This is just . . . aggravating.


----------



## Aunt Marg (May 5, 2021)

Kaila said:


> Scrubbing the floor aggravated my wrist, .....again!


I know the feeling well, have lived it a few times over the years, Kaila. 

Hope your wrist heals up soon!


----------



## Aunt Marg (May 5, 2021)

Don't aggravate me, you wouldn't like me when I'm angry.


----------



## RubyK (May 5, 2021)

Removing the oven door to clean the oven has aggravated my arm and caused pain.


----------



## Aunt Marg (May 5, 2021)

RubyK said:


> Removing the oven door to clean the oven has aggravated my arm and caused pain.


Not you, too, Ruby?

Looks like it's your and Kaila's turn today, and mine tomorrow (figuratively speaking).


----------



## Ruthanne (May 5, 2021)

I don't get as aggravated as I used to especially by insignificant things or things I can do little about.


----------



## Pappy (May 5, 2021)

Spell check aggravates the heck out of me.
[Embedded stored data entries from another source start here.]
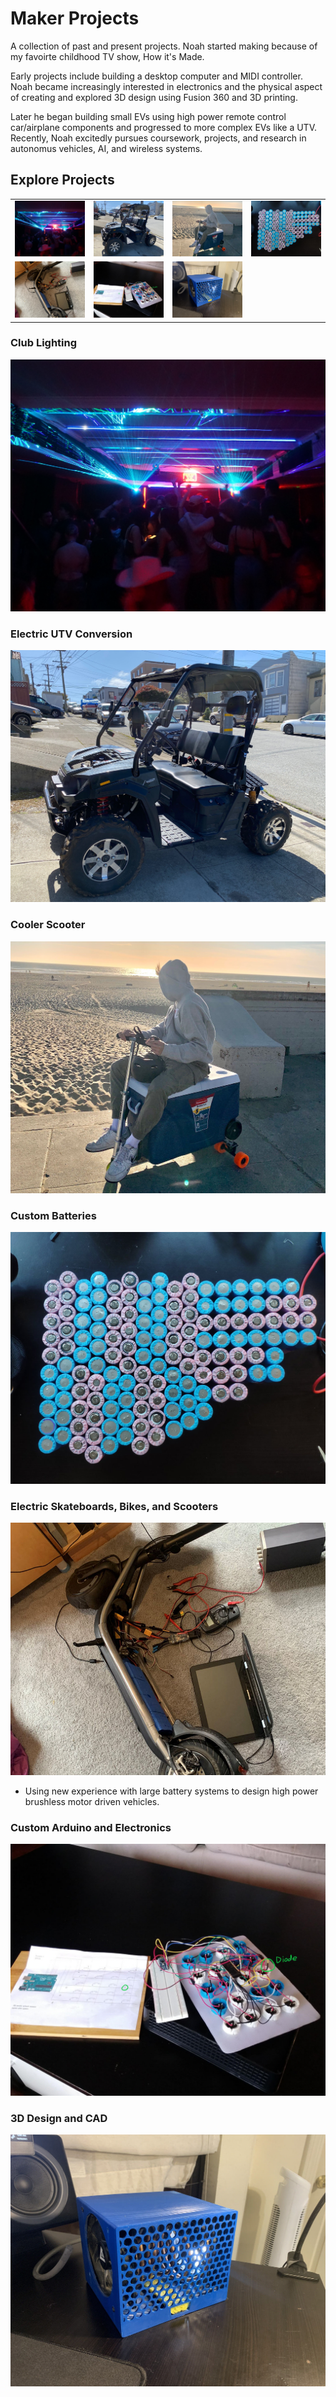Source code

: # Maker Projects
A collection of past and present projects. Noah started making because of my favoirte childhood TV show, How it's Made.

Early projects include building a desktop computer and MIDI controller. Noah became increasingly interested in electronics and the physical aspect of creating and explored 3D design using Fusion 360 and 3D printing.

Later he began building small EVs using high power remote control car/airplane components and progressed to more complex EVs like a UTV. Recently, Noah excitedly pursues coursework, projects, and research in autonomus vehicles, AI, and wireless systems. 

## Explore Projects

<table>
    <tr>
        <td><a href="./other_pages/club_lighting.html"><img src="/assets/img/projects/projects_home/club_light.JPG" alt="Basement Lighting" style="width: 100%;"></a></td>
        <td><a href="./other_pages/utv_conversion.html"><img src="/assets/img/projects/projects_home/utv.jpg" alt="Electric UTV" style="width: 100%;"></a></td>
        <td><a href="./other_pages/cooler_scooter.html"><img src="/assets/img/projects/projects_home/cooler_scooter.jpg" alt="Cooler Scooter at beach" style="width: 100%;"></a></td>
        <td><a href="./other_pages/custom_batteries.html"><img src="/assets/img/projects/projects_home/batteries.jpg" alt="1.5 KWh Li-Ion Battery" style="width: 100%;"></a></td>
    </tr>   
    <tr>
        <td><a href="./other_pages/electric_skateboards.html"><img src="/assets/img/projects/projects_home/scooter.jpg" alt="Boosted Scooter reverse engineering" style="width: 100%;"></a></td>
        <td><a href="./other_pages/custom_electronics.html"><img src="/assets/img/projects/projects_home/arduino.jpg" alt="Custom MIDI launchpad with arduino nano" style="width: 100%;"></a></td>
        <td><a href="./other_pages/3d_design.html"><img src="/assets/img/projects/projects_home/3d_design.jpg" alt="Custom 3D designed and printed AC" style="width: 100%;"></a></td>
<table>


### Club Lighting
![Basement Lighting](/assets/img/projects/projects_home/club_light.JPG)

### Electric UTV Conversion
![Electric UTV](/assets/img/projects/projects_home/utv.jpg)

### Cooler Scooter
![Cooler Scooter at beach](/assets/img/projects/projects_home/cooler_scooter.jpg)

### Custom Batteries
![1.5 KWh Li-Ion Battery](/assets/img/projects/projects_home/batteries.jpg)

### Electric Skateboards, Bikes, and Scooters
![Boosted Scooter reverse engineering](/assets/img/projects/projects_home/scooter.jpg)
- Using new experience with large battery systems to design high power brushless motor driven vehicles.

### Custom Arduino and Electronics
![Custom MIDI launchpad with arduino nano](/assets/img/projects/projects_home/arduino.jpg)

### 3D Design and CAD
![Custom 3D designed and printed AC](/assets/img/projects/projects_home/3d_design.jpg)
Both my iPhone and iPad.


----------



## Aunt Marg (May 5, 2021)

Pappy said:


> Spell check aggravates the heck out of me. Both my iPhone and iPad.


Yeah, but what I really want to know, Paps, is did those out of date eggs you ate aggravate your tummy after?


----------



## win231 (May 5, 2021)

The main purpose of a family is to aggravate.


----------



## Aunt Marg (May 5, 2021)

win231 said:


> The main purpose of a family is to aggravate.


I do know there were days where I was 100% certain that my kids purposely woke on the wrong side of their beds looking to aggravate mom, and boy, were they ever good at it.


----------



## Ruthanne (May 5, 2021)

Ruthanne said:


> I don't get as aggravated as I used to especially by insignificant things or things I can do little about.


But I also try not to expect myself to be perfect as so many have seemed to in my life thus far.


----------



## horseless carriage (May 5, 2021)




----------



## Dana (May 5, 2021)

When people try to aggravate you with their rudeness...show them the door


----------



## Pappy (May 6, 2021)

Aunt Marg said:


> Yeah, but what I really want to know, Paps, is did those out of date eggs you ate aggravate your tummy after?


Very much so. Several trips to the commode. Not fun. Makes a great laxative though.


----------



## Glowworm (May 6, 2021)

Incorrect use of the word aggravate aggravates my bad temper


----------



## Aunt Marg (May 6, 2021)

Pappy said:


> Very much so. Several trips to the commode. Not fun. Makes a great laxative though.


Happy to know you weathered the storm, Paps.


----------